AVAILABLE RECORDS section start
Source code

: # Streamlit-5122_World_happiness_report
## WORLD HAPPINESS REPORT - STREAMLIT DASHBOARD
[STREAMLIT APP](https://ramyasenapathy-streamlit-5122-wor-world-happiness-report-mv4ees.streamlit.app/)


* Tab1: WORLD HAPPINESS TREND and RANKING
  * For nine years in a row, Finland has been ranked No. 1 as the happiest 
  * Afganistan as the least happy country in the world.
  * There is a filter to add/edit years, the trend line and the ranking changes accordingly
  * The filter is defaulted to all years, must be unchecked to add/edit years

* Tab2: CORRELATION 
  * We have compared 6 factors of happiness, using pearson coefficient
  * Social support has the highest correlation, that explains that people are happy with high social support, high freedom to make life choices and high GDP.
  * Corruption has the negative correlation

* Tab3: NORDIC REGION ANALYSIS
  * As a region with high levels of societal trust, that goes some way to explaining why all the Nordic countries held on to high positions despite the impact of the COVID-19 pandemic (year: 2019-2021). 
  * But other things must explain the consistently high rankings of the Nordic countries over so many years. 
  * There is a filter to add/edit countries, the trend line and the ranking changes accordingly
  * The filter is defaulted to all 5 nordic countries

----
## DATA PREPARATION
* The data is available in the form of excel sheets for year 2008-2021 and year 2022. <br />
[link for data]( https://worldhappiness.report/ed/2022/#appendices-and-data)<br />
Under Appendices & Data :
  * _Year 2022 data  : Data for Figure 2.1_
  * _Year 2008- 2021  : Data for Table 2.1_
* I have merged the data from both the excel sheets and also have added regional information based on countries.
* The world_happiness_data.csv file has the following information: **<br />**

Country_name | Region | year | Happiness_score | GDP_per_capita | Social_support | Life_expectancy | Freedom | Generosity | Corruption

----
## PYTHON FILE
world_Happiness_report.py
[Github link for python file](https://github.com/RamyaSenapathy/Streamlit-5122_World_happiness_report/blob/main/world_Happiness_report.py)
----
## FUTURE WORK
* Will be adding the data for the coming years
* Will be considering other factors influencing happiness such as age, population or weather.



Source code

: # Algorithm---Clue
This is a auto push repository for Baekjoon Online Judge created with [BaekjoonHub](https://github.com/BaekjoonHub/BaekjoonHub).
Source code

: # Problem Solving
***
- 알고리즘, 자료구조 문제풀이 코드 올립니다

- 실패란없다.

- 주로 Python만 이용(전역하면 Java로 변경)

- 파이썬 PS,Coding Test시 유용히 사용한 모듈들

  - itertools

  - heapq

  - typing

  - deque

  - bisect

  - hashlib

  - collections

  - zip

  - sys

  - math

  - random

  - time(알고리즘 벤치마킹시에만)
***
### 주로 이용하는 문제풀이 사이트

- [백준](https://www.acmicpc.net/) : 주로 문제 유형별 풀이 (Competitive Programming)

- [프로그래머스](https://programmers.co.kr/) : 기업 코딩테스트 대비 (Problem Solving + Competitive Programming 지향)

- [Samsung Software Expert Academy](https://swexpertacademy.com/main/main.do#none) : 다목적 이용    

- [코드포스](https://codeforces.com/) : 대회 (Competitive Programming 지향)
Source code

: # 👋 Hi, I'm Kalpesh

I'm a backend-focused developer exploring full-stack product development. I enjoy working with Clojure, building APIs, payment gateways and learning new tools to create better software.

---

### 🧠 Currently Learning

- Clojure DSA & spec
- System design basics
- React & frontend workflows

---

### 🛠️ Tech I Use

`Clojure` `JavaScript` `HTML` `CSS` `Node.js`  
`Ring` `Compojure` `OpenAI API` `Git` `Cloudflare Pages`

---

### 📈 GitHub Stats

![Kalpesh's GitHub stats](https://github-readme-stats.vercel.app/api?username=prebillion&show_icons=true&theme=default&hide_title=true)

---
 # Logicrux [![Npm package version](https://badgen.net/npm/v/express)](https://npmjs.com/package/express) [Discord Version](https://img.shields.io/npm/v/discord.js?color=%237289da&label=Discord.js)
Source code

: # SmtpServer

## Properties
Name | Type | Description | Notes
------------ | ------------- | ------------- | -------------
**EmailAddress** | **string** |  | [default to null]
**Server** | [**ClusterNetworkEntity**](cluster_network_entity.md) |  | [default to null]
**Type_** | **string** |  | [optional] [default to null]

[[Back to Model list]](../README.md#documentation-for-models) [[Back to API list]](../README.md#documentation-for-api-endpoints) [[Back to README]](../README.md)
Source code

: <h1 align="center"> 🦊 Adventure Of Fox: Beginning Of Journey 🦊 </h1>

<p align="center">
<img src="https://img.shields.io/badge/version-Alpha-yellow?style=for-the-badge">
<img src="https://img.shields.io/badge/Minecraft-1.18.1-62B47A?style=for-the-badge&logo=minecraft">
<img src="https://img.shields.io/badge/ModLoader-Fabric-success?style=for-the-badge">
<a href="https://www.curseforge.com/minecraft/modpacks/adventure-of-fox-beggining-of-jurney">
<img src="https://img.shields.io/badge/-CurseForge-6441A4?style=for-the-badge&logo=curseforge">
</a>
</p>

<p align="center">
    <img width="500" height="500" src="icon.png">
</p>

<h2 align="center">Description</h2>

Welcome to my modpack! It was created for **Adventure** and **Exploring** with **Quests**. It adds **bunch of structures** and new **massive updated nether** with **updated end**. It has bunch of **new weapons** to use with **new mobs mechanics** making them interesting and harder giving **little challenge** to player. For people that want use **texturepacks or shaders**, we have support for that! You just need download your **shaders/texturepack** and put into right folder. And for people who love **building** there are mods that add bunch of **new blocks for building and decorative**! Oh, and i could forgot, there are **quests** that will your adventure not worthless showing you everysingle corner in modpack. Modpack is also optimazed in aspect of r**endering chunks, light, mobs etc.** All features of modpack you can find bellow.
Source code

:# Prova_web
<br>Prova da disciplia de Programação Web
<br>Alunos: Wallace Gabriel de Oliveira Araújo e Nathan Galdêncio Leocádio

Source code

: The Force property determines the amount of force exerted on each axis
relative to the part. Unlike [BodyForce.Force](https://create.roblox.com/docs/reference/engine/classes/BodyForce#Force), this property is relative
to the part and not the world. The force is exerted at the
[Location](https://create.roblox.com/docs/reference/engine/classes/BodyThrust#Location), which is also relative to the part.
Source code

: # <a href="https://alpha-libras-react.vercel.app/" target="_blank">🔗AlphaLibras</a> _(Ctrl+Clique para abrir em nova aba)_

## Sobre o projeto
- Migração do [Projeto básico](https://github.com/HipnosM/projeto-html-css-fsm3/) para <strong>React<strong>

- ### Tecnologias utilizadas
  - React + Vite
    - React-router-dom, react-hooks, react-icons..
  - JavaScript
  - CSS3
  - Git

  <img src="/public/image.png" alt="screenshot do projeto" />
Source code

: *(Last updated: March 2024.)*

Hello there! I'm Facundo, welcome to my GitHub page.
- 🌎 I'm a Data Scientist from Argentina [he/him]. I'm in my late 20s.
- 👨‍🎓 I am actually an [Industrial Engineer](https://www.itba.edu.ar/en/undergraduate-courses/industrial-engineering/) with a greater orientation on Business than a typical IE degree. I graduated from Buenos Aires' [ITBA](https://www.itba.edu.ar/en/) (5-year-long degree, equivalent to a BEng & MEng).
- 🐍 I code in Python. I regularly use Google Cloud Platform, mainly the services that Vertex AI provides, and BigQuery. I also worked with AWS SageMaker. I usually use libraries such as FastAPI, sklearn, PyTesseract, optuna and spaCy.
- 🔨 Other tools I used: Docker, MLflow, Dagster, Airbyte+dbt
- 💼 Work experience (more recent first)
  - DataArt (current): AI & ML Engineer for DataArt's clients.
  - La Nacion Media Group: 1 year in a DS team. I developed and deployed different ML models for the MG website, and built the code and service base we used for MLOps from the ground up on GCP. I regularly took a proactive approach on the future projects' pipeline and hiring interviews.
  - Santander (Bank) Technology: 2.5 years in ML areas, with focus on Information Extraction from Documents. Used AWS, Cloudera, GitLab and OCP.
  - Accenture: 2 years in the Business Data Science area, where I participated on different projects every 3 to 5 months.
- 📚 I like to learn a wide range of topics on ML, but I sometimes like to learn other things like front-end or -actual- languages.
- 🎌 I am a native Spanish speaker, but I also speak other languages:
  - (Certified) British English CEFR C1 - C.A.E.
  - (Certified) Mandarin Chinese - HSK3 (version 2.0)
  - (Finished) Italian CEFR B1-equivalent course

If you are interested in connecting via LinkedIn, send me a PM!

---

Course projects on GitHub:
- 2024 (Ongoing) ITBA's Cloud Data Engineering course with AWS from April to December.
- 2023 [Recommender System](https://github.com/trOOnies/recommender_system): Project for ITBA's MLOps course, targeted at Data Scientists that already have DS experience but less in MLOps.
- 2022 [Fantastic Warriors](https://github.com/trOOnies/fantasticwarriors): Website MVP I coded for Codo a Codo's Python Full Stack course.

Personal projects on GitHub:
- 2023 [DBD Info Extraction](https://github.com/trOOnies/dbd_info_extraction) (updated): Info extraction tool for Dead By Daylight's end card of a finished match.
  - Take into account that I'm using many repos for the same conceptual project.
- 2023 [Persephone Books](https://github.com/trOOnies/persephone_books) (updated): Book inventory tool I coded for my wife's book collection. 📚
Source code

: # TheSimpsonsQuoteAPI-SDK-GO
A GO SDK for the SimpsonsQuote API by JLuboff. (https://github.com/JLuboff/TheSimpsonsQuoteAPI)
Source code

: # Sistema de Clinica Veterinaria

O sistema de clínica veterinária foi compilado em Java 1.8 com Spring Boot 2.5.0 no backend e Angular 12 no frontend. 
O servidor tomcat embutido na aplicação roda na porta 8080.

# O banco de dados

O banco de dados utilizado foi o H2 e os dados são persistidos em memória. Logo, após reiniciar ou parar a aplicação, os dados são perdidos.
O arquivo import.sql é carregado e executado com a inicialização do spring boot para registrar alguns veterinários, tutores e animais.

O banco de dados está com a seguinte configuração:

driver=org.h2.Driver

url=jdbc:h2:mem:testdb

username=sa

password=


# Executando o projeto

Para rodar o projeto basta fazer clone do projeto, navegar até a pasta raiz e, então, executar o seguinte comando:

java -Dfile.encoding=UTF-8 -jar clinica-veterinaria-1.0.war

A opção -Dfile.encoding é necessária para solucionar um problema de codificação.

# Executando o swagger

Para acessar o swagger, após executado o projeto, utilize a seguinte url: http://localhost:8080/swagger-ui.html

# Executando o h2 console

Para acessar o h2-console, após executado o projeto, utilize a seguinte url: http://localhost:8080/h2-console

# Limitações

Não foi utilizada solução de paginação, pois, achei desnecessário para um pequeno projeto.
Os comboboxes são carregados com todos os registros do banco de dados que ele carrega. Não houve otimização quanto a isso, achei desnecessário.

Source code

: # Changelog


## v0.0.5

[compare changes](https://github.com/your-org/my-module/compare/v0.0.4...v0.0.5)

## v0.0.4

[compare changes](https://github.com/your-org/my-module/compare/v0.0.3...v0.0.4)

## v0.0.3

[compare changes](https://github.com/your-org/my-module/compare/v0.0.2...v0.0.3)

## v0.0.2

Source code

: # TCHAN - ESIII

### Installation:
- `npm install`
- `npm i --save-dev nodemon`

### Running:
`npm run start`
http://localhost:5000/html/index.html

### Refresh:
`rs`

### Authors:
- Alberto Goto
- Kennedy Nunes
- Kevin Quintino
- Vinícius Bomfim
AVAILABLE RECORDS section end
- _TASK DIRECTIONS_
Your answer should be a single number: the count of lines in the entries that hold the string "many".

- _ANSWER SECTION_
2